Here a mistake have been found by Shapiro and Gentzkow in how BLP calculated their instruments. They multiply each product characteristic by the number of models the firm sells in each market rather than sum across the characteristics. I follow this mistaken calculation so as to match BLP’s original results.

2. Computation steps and corresponding Python codes

First we need to import the data in Python and define some variables for later use.

# Read the dataframe
df = pd.read_csv("C:/Users/zgong\OneDrive/Desktop/IO II/blp_replication/blp_1995_data.csv")
df = df.drop(df.columns[0], axis = 1)

# python code for cleaning
df[["ln_hpwt", "ln_space", "ln_mpg", "ln_mpd", "ln_price"]] = \
    df[["hpwt", "space", "mpg", "mpd", "price"]].apply(lambda x: np.log(x))

# instrument change
df["trend"] = df.market.map(lambda x: x + 70)  # use with non pyblp instruments
# df["trend"] = df.market

df["cons"] = 1

df["s_0"] = np.log(1 - df.share.groupby(df["model_year"]).transform("sum"))

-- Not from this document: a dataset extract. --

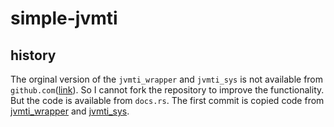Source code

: # simple-jvmti

## history

The orginal version of the `jvmti_wrapper` and `jvmti_sys` is not available from `github.com`([link](https://github.com/ldhdev916/jvmti_wrapper)). So I cannot fork the repository to improve the functionality. But the code is available from `docs.rs`. The first commit is copied code from [jvmti_wrapper](https://docs.rs/crate/jvmti_wrapper/latest/source/) and [jvmti_sys](https://docs.rs/crate/jvmti_sys/latest/source/).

df["s_i"] = np.log(df.share)
df["dif"] = df.s_i - df.s_0
df["dif_2"] = np.log(df.share) - np.log(df.share_out)
df["ln_price"] = np.log(df.price)

df.head()

# here because we may want to use their instruments

product_data = pd.read_csv(pyblp.data.BLP_PRODUCTS_LOCATION)

# demand variables
X = df[["cons", "hpwt", "air", "mpd", "space"]].values

# suppy variables
W = df[["cons", "ln_hpwt", "air", "ln_mpg", "ln_space", "trend"]].values

# price
p = df.price.values

# initial delta_0 estimate: log(share) - log(share outside good)
delta_0 = df.dif_2.values

# number of goods per market
J = df.groupby("year").sum().cons.values

# number of draws per market
N = 500

# number of markets
T = len(J)

# Estimated log income means for years 1971 - 1990
incomeMeans = [2.01156, 2.06526, 2.07843, 2.05775, 2.02915, 2.05346, 2.06745,
               2.09805, 2.10404, 2.07208, 2.06019, 2.06561, 2.07672, 2.10437, 2.12608, 2.16426,
               2.18071, 2.18856, 2.21250, 2.18377]

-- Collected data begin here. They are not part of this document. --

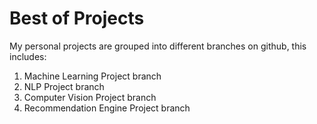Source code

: # Best of Projects
My personal projects are grouped into different branches on github, this includes:
1. Machine Learning Project branch
2. NLP Project branch
3. Computer Vision Project branch
4. Recommendation Engine Project branch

# standard deviation of log incomes, assuming empirically given in 1995
sigma_v = 1.72

# number of terms that have the random coefficient
#  according to table 4, this is constant, hp/wt, air, mp$, size, price
k = 5

# markets for itj
markets = df.market.values

# unique markets
marks = np.unique(df.market)

# firms
firms = np.reshape(df.firmid.values, (-1,1))

Step 1:

  • For given \(\theta_2\) (and initial draws of \(\nu_i\) and \(D_{i}\)), we define a function to compute household deviations from mean utility \(\mu_{ijt} (x_{jt}; p_{jt}; ν_{i}; D_{i}; \theta_{2})\).
  • Define a function to compute indirect utility given parameters
    • \(x\): matrix of demand characteristics
    • \(v\): monte carlo draws of N simulations
    • \(p\): price vector
    • \(y\): income of individuals
    • delta: guess for the mean utility
    • theta_2: non-linear params
    • \(J\): vector of number of goods per market
    • \(T\): numer of markets
    • \(N\): number of simulations
  • For given mean utility \(\delta_{jt}\) and \(\theta_2\), we define a function to compute predicted market shares. The market share can be approximated by simulation with

\[s_{j t}\left(\delta_{t}, \theta_{2}\right)=\frac{1}{N S} \sum_{i=0}^{N S} \frac{\exp \left\{\delta_{j t}+\mu_{i j t}\right\}}{\sum_{k=0}^{J} \exp \left\{\delta_{k t}+\mu_{i k t}\right\}}\]

Step 2:

  • Contraction Mapping: given \(\theta_2\), search for \(\delta_t\) such that market shares computed in Step 1 are equal to the observed market shares, \(s_{jt} = s_{jt}(\delta_t, \theta_2)\). This is a non-linear system of equations that is solved numerically using contraction mapping proposed by BLP (1995)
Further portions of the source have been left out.